Zemurray had become increasingly aware of the direness of the situation. America teetered on the edge of an abyss. He would see it in the collapse of the national economy, in the army of men who had taken to the roads, in the shuttered factories. He would hear it in the hush that settled on the docks, where only half the shipping lines were running and the stevedores had little to do. He would recognize it most clearly in his own dividend checks and the reports that came from the Boston headquarters of United Fruit. The company, which had weathered the stock market collapse of 1929, was being crushed by the economic depression that followed. As one of the world's first truly global corporations, United Fruit—its entire product line grown overseas, most of its market domestic—was uniquely vulnerable. In 1930 and 1931, the company diminished in ways that would have stunned Preston and Keith. Collapse of demand, labor unrest, deflation—there was serious trouble. In 1928, U.F. had made $45 million in profit. In 1932, it made just $6 million, an 85 percent decline. This meant fewer workers employed, fewer fields planted, fewer bananas grown, which meant even lower profits, which meant still fewer fields planted and fewer bananas grown. The less we produce, the less we profit; the less we profit, the less we produce. The company was caught in a death spiral.

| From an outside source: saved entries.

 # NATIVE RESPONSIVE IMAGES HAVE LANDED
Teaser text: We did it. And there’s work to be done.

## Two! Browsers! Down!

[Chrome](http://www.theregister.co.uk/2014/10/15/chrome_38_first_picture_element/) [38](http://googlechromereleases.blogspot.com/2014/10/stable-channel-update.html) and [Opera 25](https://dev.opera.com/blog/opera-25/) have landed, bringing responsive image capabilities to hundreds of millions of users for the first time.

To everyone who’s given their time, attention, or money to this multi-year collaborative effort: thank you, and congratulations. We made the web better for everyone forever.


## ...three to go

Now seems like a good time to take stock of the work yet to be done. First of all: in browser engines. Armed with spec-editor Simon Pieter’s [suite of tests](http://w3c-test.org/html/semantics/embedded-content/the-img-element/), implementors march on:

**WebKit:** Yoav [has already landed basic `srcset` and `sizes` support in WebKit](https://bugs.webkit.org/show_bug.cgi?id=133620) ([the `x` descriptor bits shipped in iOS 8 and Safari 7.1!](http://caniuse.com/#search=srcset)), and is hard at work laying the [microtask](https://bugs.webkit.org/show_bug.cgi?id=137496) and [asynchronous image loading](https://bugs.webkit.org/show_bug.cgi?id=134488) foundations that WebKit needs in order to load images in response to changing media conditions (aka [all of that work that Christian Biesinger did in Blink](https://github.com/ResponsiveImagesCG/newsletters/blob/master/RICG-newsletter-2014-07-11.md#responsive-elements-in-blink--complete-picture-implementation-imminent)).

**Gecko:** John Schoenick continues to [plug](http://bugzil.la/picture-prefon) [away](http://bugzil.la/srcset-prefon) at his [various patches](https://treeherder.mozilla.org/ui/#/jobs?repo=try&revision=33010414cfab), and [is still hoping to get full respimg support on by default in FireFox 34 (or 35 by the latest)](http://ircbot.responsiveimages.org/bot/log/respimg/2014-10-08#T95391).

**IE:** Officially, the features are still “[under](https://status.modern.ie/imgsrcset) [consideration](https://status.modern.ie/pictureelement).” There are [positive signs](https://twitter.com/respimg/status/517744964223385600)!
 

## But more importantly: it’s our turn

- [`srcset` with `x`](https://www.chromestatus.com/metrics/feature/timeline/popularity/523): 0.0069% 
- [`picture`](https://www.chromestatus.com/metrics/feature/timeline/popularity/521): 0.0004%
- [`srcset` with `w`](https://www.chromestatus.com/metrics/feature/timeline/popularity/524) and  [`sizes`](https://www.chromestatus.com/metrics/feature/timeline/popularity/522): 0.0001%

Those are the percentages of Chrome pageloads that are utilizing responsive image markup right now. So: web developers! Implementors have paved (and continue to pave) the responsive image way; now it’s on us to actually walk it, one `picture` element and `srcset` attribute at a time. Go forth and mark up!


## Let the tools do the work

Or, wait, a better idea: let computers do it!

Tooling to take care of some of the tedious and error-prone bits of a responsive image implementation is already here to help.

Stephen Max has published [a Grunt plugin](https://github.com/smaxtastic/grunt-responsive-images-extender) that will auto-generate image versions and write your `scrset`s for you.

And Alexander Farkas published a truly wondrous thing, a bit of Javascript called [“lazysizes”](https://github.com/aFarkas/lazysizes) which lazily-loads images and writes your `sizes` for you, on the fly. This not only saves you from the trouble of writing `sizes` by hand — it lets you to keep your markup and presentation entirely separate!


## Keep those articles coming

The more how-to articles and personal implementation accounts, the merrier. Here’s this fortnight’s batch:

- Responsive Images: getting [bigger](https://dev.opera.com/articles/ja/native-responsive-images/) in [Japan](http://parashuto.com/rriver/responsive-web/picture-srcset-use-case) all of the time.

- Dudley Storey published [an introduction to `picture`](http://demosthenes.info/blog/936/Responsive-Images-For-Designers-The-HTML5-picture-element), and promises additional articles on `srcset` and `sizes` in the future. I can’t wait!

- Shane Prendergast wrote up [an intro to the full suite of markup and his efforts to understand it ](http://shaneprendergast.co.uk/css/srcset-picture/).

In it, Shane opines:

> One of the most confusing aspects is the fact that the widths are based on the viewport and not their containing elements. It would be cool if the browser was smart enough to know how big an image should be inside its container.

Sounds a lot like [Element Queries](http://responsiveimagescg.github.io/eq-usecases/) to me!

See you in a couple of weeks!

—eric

For Zemurray, the collapse of United Fruit would have been devastating. Most of his net worth was tied up in U.F. stock. The more the company struggled, the bleaker his prospects became. When Sam merged with United Fruit, its stock was trading at just over $100 a share. Two years later, the same shares were going for $10.25. The Zemurray fortune, once figured at $30 million, was valued at less than $3 million by 1932. Whether he was sitting on his porch or walking on the docks, Sam was watching it all go away.

The greatness of Zemurray lies in the fact that he never lost faith in his ability to salvage a situation. Bad things happened to him as bad things happen to everyone, but unlike so many he was never tempted by failure. He never felt powerless or trapped. He was, as I said, an optimist. He stood in constant defiance. When the secretary of state teamed up with J. P. Morgan and the Honduran government in a way contrary to Zemurray's interests, he simply changed the Honduran government. When United Fruit drew a line at the Utila River and said, “You shall not cross,” he crossed anyway. When he was forbidden to build a bridge, he built a bridge but called it something else. For every move, there is a countermove. For every disaster, there is a recovery. He never lost faith in his own agency. With his fortune fast diminishing, it was time to act.

He started by asking two questions. First: Are the challenges facing United Fruit part of the systemic failure of the global economy, meaning there's nothing to do but hope and pray? Second: If the answer to the first question is no, what can be done to move the product, increase profits, resuscitate the company? How can U.F. be saved?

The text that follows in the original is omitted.